Le seul combat qui vaille aujourd’hui est la grande bataille contre la peur ; la peur de l’exclusion, la peur de la marginalité, la peur de la stigmatisation, la peur de la pauvreté.
L’éloge de la paresse comme chez Boris Vian, ou la morgue sereine du plus grand peintre noir Jean Michel Basquiat, l’homme qui faisait tout pour ne pas avoir du succès, toutes ces folies n’ont plus cours. Les intellectuels ont peur de la folie. Or «les hommes sont si nécessairement fous que ce serait être fou par un autre tour de folie de n’être pas fou», a écrit le philosophe de Port Royal, le Janséniste Blaise Pascal. Ailleurs et plus accessible, il découvrit «qu’il n’y a pas de génie sans un grain de folie».
La grande farce est cette manière feinte quasi-théâtrale de se gargariser d’un intellectualisme de mauvais aloi. C’est connu, les intellectuels aiment le pouvoir, non plus l’autorité du savoir, mais le pouvoir politique, alors même qu’ils ne cherchent pas à l’exercer, leur incapacité, pour ne pas dire incompétence politique, les emmène aux rivages des bas sentiments de fausse révolte. Cheikh Anta Diop, Aimé Césaire, Thomas Sankara, Léopold Senghor ou Franz Fanon sont devenus des formules incantatoires prononcées au détour d’une citation dans une situation de désemparement intellectuel. Depuis fort longtemps, mis à part les grands moments de philosophie politique comme John Rawls, ses contempteurs et ses critiques, Jürgen Habermas, ou alors Godefroi Bidima ou bien même Kwame Appiah,, l’analyse politique, qu’elle soit sous forme de pensée politique ou simplement glose de l’actualité politique, n’est plus loin des rodomontades que l’on peut entendre çà et là de la bouche du commun des mortels. Le bon sens est diffus, il est partout présent. On ne demande pas à un philosophe d’avoir du bon sens.

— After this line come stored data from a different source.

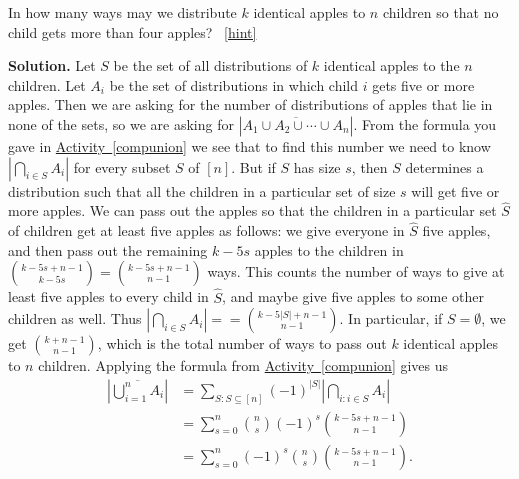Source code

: \documentclass{book}
\begin{document}
\setcounter{project}{225}
\addtocounter{project}{-1}
\begin{activity}[]\label{act_restrictedmultisetspie}
\hypertarget{p-1272}{}%
In how many ways may we distribute \(k\) identical apples to \(n\) children so that no child gets more than four apples?%
~\hfill{\tiny\hyperlink{a-225}{[hint]}\hypertarget{q-225}{}}\par\smallskip%
\noindent\textbf{Solution.}\hypertarget{solution-161}{}\quad%
\hypertarget{p-1274}{}%
Let \(S\) be the set of all distributions of \(k\) identical apples to the \(n\) children. Let \(A_i\) be the set of distributions in which child \(i\) gets five or more apples. Then we are asking for the number of distributions of apples that lie in none of the sets, so we are asking for \(|\overline{A_1\cup A_2\cup \cdots \cup A_n}|\). From the formula you gave in \hyperref[compunion]{Activity~\ref{compunion}} we see that to find this number we need to know \(|\bigcap_{i\in S}A_i|\) for every subset \(S\) of \([n]\). But if \(S\) has size \(s\), then \(S\) determines a distribution such that all the children in a particular set of size \(s\) will get five or more apples. We can pass out the apples so that the children in a particular set \(\hat S\) of children get at least five apples as follows: we give everyone in \(\hat
S\) five apples, and then pass out the remaining \(k-5s\) apples to the children in \(\binom{k-5s+n-1}{k-5s}= \binom{k-5s+n-1}{n-1}\) ways. This counts the number of ways to give at least five apples to every child in \(\hat S\), and maybe give five apples to some other children as well. Thus \(|\bigcap_{i\in S}A_i| = = \binom{k-5|S|+n-1}{n-1}\). In particular, if \(S=\emptyset\), we get \(\binom{k+n-1}{n-1}\), which is the total number of ways to pass out \(k\) identical apples to \(n\) children. Applying the formula from \hyperref[compunion]{Activity~\ref{compunion}} gives us%
\begin{align*}
\left| \overline{\bigcup_{i=1}^n A_i}\right|&= \sum_{S:S\subseteq [n]}(-1)^{|S|}\left|\bigcap _{i\colon i\in S} A_i\right|\\
&= \sum_{s=0}^n \binom{n}{s}(-1)^s \binom{k-5s+n-1}{n-1}\\
&= \sum_{s=0}^n (-1)^s\binom{n}{s}\binom{k-5s+n-1}{n-1}\text{.}
\end{align*}
%
\end{activity}
\end{document}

La psychanalyse n’a pas besoin d’être réactionnaire ou passer par le crible de Michel Onfray pour dire qu’il existe deux races qui aiment particulièrement le pouvoir : Les intellectuels et les femmes. Le pouvoir politique est castrateur chez les hommes en général ; d’où le paradoxe de l’exercice masculin du pouvoir politique qui est une tradition quasi-antique et même originelle. Les hommes au sens générique du mot exercent une chose dont ils ont peur inconsciemment. Les intellectuels au sens large du mot (diplômés ou autres alphabétisés ou encore lettrés…) ont une peur viscérale d’être en marge, or leur «Karma» les destine à la sortie, à la distance. Aucune révolte, aucune révolution ou transformation ne peut venir d’eux parce qu’ils ne sont pas initiés, ils ne sont pas conscients de leur présence sur terre. Ils ont peur maintenant de s’intéresser à ce qui ne les regarde pas, cette vocation première de l’intellectuel. Ce qui ne nous regarde pas, c’est l’intemporalité, l’éternité même. Mais aujourd’hui, le réflexe quasi-priapique des intellectuels est de commenter les potins politiques. Ils ont peur d’être hors sujet alors qu’il faut l’être quand le sujet n’en vaut pas la peine, quand le sujet ne désigne aucun objet si ce n’est rien.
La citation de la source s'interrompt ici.